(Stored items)
****************************************

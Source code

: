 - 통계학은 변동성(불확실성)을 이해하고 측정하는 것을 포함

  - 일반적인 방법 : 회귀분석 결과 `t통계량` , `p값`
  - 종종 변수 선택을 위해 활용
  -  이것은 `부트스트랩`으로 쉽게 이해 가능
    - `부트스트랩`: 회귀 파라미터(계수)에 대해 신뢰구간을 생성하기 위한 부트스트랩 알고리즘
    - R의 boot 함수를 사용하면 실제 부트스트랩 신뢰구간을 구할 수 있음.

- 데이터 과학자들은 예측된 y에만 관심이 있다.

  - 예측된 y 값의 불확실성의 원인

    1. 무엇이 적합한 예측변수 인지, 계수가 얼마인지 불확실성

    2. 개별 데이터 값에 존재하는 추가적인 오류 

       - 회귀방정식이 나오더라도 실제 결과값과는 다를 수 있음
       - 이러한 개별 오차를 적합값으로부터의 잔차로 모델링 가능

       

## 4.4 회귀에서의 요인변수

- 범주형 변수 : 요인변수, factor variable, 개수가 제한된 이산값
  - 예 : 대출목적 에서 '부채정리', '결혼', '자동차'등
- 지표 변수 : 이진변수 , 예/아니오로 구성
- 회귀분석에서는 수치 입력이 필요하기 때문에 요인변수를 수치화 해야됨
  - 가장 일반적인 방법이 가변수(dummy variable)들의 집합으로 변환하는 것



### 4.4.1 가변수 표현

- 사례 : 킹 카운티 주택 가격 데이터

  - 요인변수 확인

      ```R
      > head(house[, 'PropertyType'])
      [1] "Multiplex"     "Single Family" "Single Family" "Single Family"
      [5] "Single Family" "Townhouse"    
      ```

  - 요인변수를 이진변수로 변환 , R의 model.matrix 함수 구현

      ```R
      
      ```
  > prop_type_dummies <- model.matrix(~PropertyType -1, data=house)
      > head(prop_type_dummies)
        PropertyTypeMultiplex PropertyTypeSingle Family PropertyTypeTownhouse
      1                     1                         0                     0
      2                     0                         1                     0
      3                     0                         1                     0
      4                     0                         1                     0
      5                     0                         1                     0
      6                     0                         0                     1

****************************************

DIRECTIONS
Copy every line that appears above, with each word kept as it is.

PROBLEM SOLUTION
Source code

: - 통계학은 변동성(불확실성)을 이해하고 측정하는 것을 포함

  - 일반적인 방법 : 회귀분석 결과 `t통계량` , `p값`
  - 종종 변수 선택을 위해 활용
  -  이것은 `부트스트랩`으로 쉽게 이해 가능
    - `부트스트랩`: 회귀 파라미터(계수)에 대해 신뢰구간을 생성하기 위한 부트스트랩 알고리즘
    - R의 boot 함수를 사용하면 실제 부트스트랩 신뢰구간을 구할 수 있음.

- 데이터 과학자들은 예측된 y에만 관심이 있다.

  - 예측된 y 값의 불확실성의 원인

    1. 무엇이 적합한 예측변수 인지, 계수가 얼마인지 불확실성

    2. 개별 데이터 값에 존재하는 추가적인 오류 

       - 회귀방정식이 나오더라도 실제 결과값과는 다를 수 있음
       - 이러한 개별 오차를 적합값으로부터의 잔차로 모델링 가능

       

## 4.4 회귀에서의 요인변수

- 범주형 변수 : 요인변수, factor variable, 개수가 제한된 이산값
  - 예 : 대출목적 에서 '부채정리', '결혼', '자동차'등
- 지표 변수 : 이진변수 , 예/아니오로 구성
- 회귀분석에서는 수치 입력이 필요하기 때문에 요인변수를 수치화 해야됨
  - 가장 일반적인 방법이 가변수(dummy variable)들의 집합으로 변환하는 것



### 4.4.1 가변수 표현

- 사례 : 킹 카운티 주택 가격 데이터

  - 요인변수 확인

      ```R
      > head(house[, 'PropertyType'])
      [1] "Multiplex"     "Single Family" "Single Family" "Single Family"
      [5] "Single Family" "Townhouse"    
      ```

  - 요인변수를 이진변수로 변환 , R의 model.matrix 함수 구현

      ```R
      
      ```
  > prop_type_dummies <- model.matrix(~PropertyType -1, data=house)
      > head(prop_type_dummies)
        PropertyTypeMultiplex PropertyTypeSingle Family PropertyTypeTownhouse
      1                     1                         0                     0
      2                     0                         1                     0
      3                     0                         1                     0
      4                     0                         1                     0
      5                     0                         1                     0
      6                     0                         0                     1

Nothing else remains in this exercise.